An image-free, exact copy of the records below is required.

(Data items)
'''
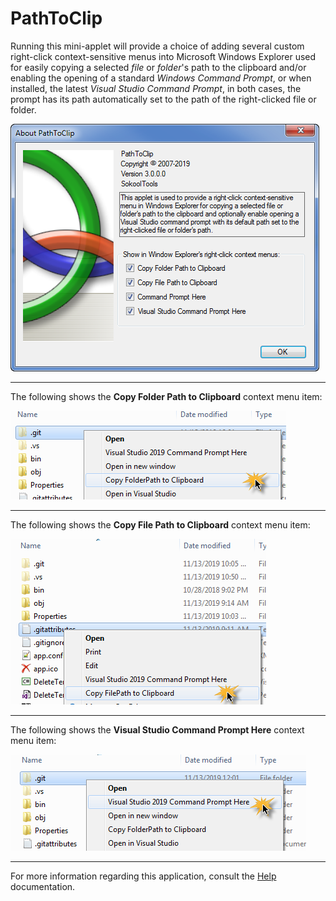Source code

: # PathToClip
Running this mini-applet will provide a choice of adding several custom right-click context-sensitive
menus into Microsoft Windows Explorer used for easily copying a selected *file* or *folder*'s 
path to the clipboard and/or enabling the opening of a standard *Windows Command Prompt*,
or when installed, the latest *Visual Studio Command Prompt*, in both cases, the prompt has its path
automatically set to the path of the right-clicked file or folder.

![Image0](Images/image0.png)

<hr>

The following shows the **Copy Folder Path to Clipboard** context menu item:

![Image1](Images/image1.png "Copy FolderPath to Clipboard")

<hr>

The following shows the **Copy File Path to Clipboard** context menu item:

![Image3](Images/image3.png "Copy FilePath to Clipboard")

<hr>

The following shows the **Visual Studio Command Prompt Here** context menu item:

![Image2](Images/image2.png "Visual Studio Command Prompt Here")

<hr>

For more information regarding this application, consult the [Help](https://sokooltools.github.io/PathToClip/Help/help.htm) documentation.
'''
Response box:
Source code

: # PathToClip
Running this mini-applet will provide a choice of adding several custom right-click context-sensitive
menus into Microsoft Windows Explorer used for easily copying a selected *file* or *folder*'s 
path to the clipboard and/or enabling the opening of a standard *Windows Command Prompt*,
or when installed, the latest *Visual Studio Command Prompt*, in both cases, the prompt has its path
automatically set to the path of the right-clicked file or folder.

![Image0](Images/image0.png)

<hr>

The following shows the **Copy Folder Path to Clipboard** context menu item:

![Image1](Images/image1.png "Copy FolderPath to Clipboard")

<hr>

The following shows the **Copy File Path to Clipboard** context menu item:

![Image3](Images/image3.png "Copy FilePath to Clipboard")

<hr>

The following shows the **Visual Studio Command Prompt Here** context menu item:

![Image2](Images/image2.png "Visual Studio Command Prompt Here")

<hr>

For more information regarding this application, consult the [Help](https://sokooltools.github.io/PathToClip/Help/help.htm) documentation.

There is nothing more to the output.